In addition, the cleats on the Black Diamond Blitz Spike are located solely on the forefoot and may require heel strikers to adjust their gait to be more of a mid- or forefoot strike to maximize their grip on snow and ice. These factors are enough to prevent these from being a daily go-to option. However, they do work great as a just-in-case option.
Actual Weight: 1.9 ounces (54 grams) each
Comparing the Best Winter Running Traction Devices
|TRACTION DEVICE||PRICE||NUMBER OF SPIKES||SPIKE LENGTH||WEIGHT|
|Black Diamond Distance Spike||$100||14||8 millimeters||3.3 ounces|
|Yaktrax Pro||$35||Coils||1.4 millimeters||2.5 ounces|
|Kahtoola Exospikes||$65||12||7.4 millimeters||3.6 ounces|
|Kahtoola Microspikes||$75||12||9.5 millimeters||6 ounces|
|Black Diamond Blitz Spike||$50||6||8 millimeters||1.9 ounces|
How to Choose: A Buyer’s Guide for Winter Running Traction Devices
So, which is the best winter running traction device for you? There are a couple of factors to consider.
Will you be running more on snow or ice?
To be honest, all the traction devices mentioned above will provide plenty of grip when running on snow. However, what you’re doing the rest of your time makes a difference in selecting a pair of traction devices. If you’ll be mixing in sections of bare pavement or trail and you won’t encounter much ice, you’ll want to consider the Yaktrax Pro, as their lack of spikes, teeth, or carbide tips make them more comfortable when running on stretches of harder surfaces.
Running on ice is best done with traction devices with distinct teeth, spikes, or carbide tips, which are ideal because they concentrate pressure in a small area to bite into the ice. The Kahtoola Exospikes are a great offering with carbide tips. That said, the Black Diamond Blitz Spike and Kahtoola Microspikes also perform excellently on ice.
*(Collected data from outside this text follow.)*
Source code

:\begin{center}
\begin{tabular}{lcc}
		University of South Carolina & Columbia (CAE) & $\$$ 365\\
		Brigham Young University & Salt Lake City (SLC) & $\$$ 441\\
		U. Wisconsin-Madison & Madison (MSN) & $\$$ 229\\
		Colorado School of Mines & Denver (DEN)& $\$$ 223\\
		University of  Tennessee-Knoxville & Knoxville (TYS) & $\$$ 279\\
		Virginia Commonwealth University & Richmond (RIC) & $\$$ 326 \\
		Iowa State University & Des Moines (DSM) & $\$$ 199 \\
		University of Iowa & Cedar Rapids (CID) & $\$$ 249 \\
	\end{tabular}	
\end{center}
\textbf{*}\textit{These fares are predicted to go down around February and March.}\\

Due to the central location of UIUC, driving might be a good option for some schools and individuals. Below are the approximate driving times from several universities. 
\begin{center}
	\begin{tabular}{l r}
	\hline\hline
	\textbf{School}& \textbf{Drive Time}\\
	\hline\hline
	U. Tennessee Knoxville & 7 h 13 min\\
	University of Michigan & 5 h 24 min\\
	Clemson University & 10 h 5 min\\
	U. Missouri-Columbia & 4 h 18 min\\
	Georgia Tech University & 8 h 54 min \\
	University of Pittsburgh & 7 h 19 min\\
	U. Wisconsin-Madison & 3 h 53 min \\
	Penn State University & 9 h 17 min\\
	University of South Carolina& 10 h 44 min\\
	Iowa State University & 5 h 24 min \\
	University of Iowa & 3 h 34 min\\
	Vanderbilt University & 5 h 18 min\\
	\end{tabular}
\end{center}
Will you be running on pavement, concrete, or a bare trail?
If you’ll be running on significant sections of bare pavement, such as running a few miles to a trailhead or climbing on a bare trail up to the snowline, you might want a traction device that’s easy to get on and off, compact to store, but otherwise performs best on the snowy or icy surface on which you’ll eventually run. The Black Diamond Distance Spikes are light enough to toss in a pack for the run to a snowy trailhead and easy to get on once you’re ready to use them.
If you run a mixture of patches of bare pavement, snow, and ice, you might go with the Yaktrax Pro, which is more comfortable when running on bare ground than traction devices with teeth, spikes, or carbide tips.
Will you be running in dangerous or high-risk conditions?
Here, we’d recommend the Kahtoola Microspikes. They’re bomber, secure, and work in a mix of the burliest conditions. That said, you’ll likely get away with Black Diamond Distance Spike in most conditions.
Why Trust Us
iRunFar’s experts are based in the U.S.’s Intermountain West with long, snow-filled winters where running on snow and ice for months is the only option. We run on slushy shoulder season paths, packed snow trails, and glazed-over roads — where we tested these traction devices.
Unlike some product categories we’ve tested, there aren’t hundreds of legitimate options in the winter running traction devices space. At most, there are a couple of dozen options, and as traction device models tend to stick around for many years with minimal modifications, a handful of the best options for winter running have risen to the top over the past decade.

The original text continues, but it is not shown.